When Kennedy Stewart kicked off his campaign earlier this year, he had a simple message for voters.
“I want to work with all progressive voters to make Vancouver even better,” he said at the time.
And last week, Stewart, who resigned his seat as NDP MP for the riding of Burnaby South, to run in this year’s election, sat down with Daily Hive to discuss how he intends to do that.
On housing and affordability
Noting that one would “really have to be a zombie” not to know that housing is the biggest issue in the election, Stewart said he knew that going into this, he knew he “had to have a policy that would work.”
As such, Stewart said he spent “quite a lot of time working with experts figuring out what could work and what we could make happen in this city.”
The best thing to start with, he said, is “what the status quo is and the status quo plan is what the city has planned, which is 72,000 units over the next 10 years.”

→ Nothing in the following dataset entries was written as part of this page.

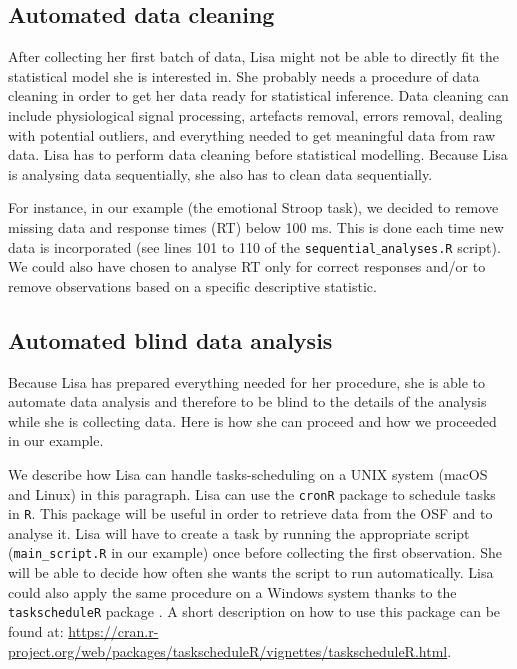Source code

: \documentclass[a4paper,jou,natbib,floatsintext,donotrepeattitle]{apa6}
\begin{document}
\subsection{Automated data cleaning}

After collecting her first batch of data, Lisa might not be able to directly fit the statistical model she is interested in. She probably needs a procedure of data cleaning in order to get her data ready for statistical inference. Data cleaning can include physiological signal processing, artefacts removal, errors removal, dealing with potential outliers, and everything needed to get meaningful data from raw data. Lisa has to perform data cleaning before statistical modelling. Because Lisa is analysing data sequentially, she also has to clean data sequentially.

For instance, in our example (the emotional Stroop task), we decided to remove missing data and response times (RT) below 100 ms. This is done each time new data is incorporated (see lines 101 to 110 of the \texttt{sequential$\_$analyses.R} script). We could also have chosen to analyse RT only for correct responses and/or to remove observations based on a specific descriptive statistic.

\subsection{Automated blind data analysis}

Because Lisa has prepared everything needed for her procedure, she is able to automate data analysis and therefore to be blind to the details of the analysis while she is collecting data. Here is how she can proceed and how we proceeded in our example.

We describe how Lisa can handle tasks-scheduling on a UNIX system (macOS and Linux) in this paragraph. Lisa can use the \texttt{cronR} package \citep{Wijffels_cronR_2018} to schedule tasks in \texttt{R}. This package will be useful in order to retrieve data from the OSF and to analyse it. Lisa will have to create a task by running the appropriate script (\texttt{main\_script.R} in our example) once before collecting the first observation. She will be able to decide how often she wants the script to run automatically. Lisa could also apply the same procedure on a Windows system thanks to the \texttt{taskscheduleR} package \citep{Wijffels_taskscheduleR_2018}. A short description on how to use this package can be found at: \url{https://cran.r-project.org/web/packages/taskscheduleR/vignettes/taskscheduleR.html}.
\end{document}
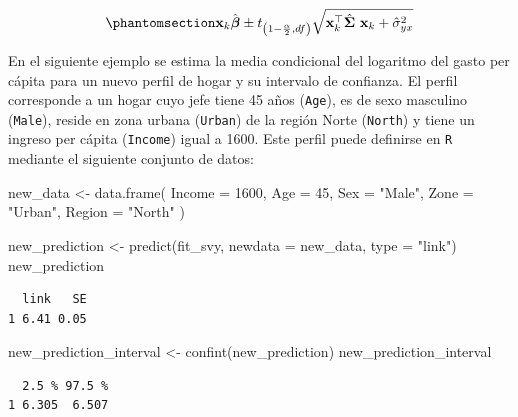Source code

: \documentclass[
  spanish,
  11pt,
  letterpaper,
  oneside,
  open=any]{scrbook}
\newenvironment{Shaded}{\begin{snugshade}}{\end{snugshade}}
\newcommand{\AttributeTok}[1]{\textcolor[rgb]{0.40,0.45,0.13}{#1}}
\newcommand{\DecValTok}[1]{\textcolor[rgb]{0.68,0.00,0.00}{#1}}
\newcommand{\FunctionTok}[1]{\textcolor[rgb]{0.28,0.35,0.67}{#1}}
\newcommand{\NormalTok}[1]{\textcolor[rgb]{0.00,0.23,0.31}{#1}}
\newcommand{\OtherTok}[1]{\textcolor[rgb]{0.00,0.23,0.31}{#1}}
\newcommand{\StringTok}[1]{\textcolor[rgb]{0.13,0.47,0.30}{#1}}
\begin{document}
\begin{equation}\protect\phantomsection\label{eq-intervalo-prediccion}{
\mathbf{x}_{k}\hat{\boldsymbol{\beta}}
\pm
t_{\left(1-\frac{\alpha}{2},df\right)}
\sqrt{
\mathbf{x}_{k}^{\top}
\hat{\boldsymbol{\Sigma}} \
\mathbf{x}_{k}
+
\hat{\sigma}^2_{yx}
}
}\end{equation}

En el siguiente ejemplo se estima la media condicional del logaritmo del
gasto per cápita para un nuevo perfil de hogar y su intervalo de
confianza. El perfil corresponde a un hogar cuyo jefe tiene 45 años
(\texttt{Age}), es de sexo masculino (\texttt{Male}), reside en zona
urbana (\texttt{Urban}) de la región Norte (\texttt{North}) y tiene un
ingreso per cápita (\texttt{Income}) igual a 1600. Este perfil puede
definirse en \texttt{R} mediante el siguiente conjunto de datos:

\begin{Shaded}
\begin{Highlighting}[]
\NormalTok{new\_data }\OtherTok{\textless{}{-}} \FunctionTok{data.frame}\NormalTok{(}
  \AttributeTok{Income =} \DecValTok{1600}\NormalTok{,}
  \AttributeTok{Age =} \DecValTok{45}\NormalTok{,}
  \AttributeTok{Sex =} \StringTok{"Male"}\NormalTok{,}
  \AttributeTok{Zone =} \StringTok{"Urban"}\NormalTok{,}
  \AttributeTok{Region =} \StringTok{"North"}
\NormalTok{)}

\NormalTok{new\_prediction }\OtherTok{\textless{}{-}} \FunctionTok{predict}\NormalTok{(fit\_svy, }\AttributeTok{newdata =}\NormalTok{ new\_data, }\AttributeTok{type =} \StringTok{"link"}\NormalTok{)}
\NormalTok{new\_prediction}
\end{Highlighting}
\end{Shaded}

\begin{verbatim}
  link   SE
1 6.41 0.05
\end{verbatim}

\begin{Shaded}
\begin{Highlighting}[]
\NormalTok{new\_prediction\_interval }\OtherTok{\textless{}{-}} \FunctionTok{confint}\NormalTok{(new\_prediction)}
\NormalTok{new\_prediction\_interval}
\end{Highlighting}
\end{Shaded}

\begin{verbatim}
  2.5 % 97.5 %
1 6.305  6.507
\end{verbatim}
\end{document}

However, when he looked at the plan, “I thought that when it came to the affordable housing component of that plan, there wasn’t enough there. So my current plan is 25,000 affordable rentals that would be run by non-profit housing associations, 25,000 at full-market rentals, and the 35,000 would be condos or coach houses that you would purchase.”
Recognizing that the 25,000 affordable units components “is what most people are interested in,” Stewart said this would be for households or families making $80,000 or less.
“However, with that model, there still is revenue generated from that,” he furthered. “The non-profit housing generates revenue and then that revenue is put back into social housing – the stuff that always loses money.”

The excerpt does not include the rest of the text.